◆ **What is being asked**: Select all lines holding the word "Lancer" from the entries that follow.

(Saved data entries)
# # # # #

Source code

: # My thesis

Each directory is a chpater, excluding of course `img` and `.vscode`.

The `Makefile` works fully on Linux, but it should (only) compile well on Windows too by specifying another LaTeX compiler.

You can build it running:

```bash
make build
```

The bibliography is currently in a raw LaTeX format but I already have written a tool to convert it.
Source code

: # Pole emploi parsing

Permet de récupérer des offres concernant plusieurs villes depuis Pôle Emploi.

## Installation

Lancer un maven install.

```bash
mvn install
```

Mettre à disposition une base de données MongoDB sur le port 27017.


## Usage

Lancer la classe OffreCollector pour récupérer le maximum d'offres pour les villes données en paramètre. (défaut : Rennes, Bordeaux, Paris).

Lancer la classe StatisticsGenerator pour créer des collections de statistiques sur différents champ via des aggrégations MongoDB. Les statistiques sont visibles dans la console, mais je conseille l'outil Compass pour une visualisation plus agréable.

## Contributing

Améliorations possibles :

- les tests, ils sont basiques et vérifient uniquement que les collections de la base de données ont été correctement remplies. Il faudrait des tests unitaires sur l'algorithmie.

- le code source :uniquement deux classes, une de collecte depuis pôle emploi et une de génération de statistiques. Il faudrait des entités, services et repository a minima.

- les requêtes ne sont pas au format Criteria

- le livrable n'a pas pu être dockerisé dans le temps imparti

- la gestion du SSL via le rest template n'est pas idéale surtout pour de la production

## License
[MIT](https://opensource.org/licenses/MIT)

# # # # #

◆ **Answer below**:
Lancer un maven install.
Lancer la classe OffreCollector pour récupérer le maximum d'offres pour les villes données en paramètre. (défaut : Rennes, Bordeaux, Paris).
Lancer la classe StatisticsGenerator pour créer des collections de statistiques sur différents champ via des aggrégations MongoDB. Les statistiques sont visibles dans la console, mais je conseille l'outil Compass pour une visualisation plus agréable.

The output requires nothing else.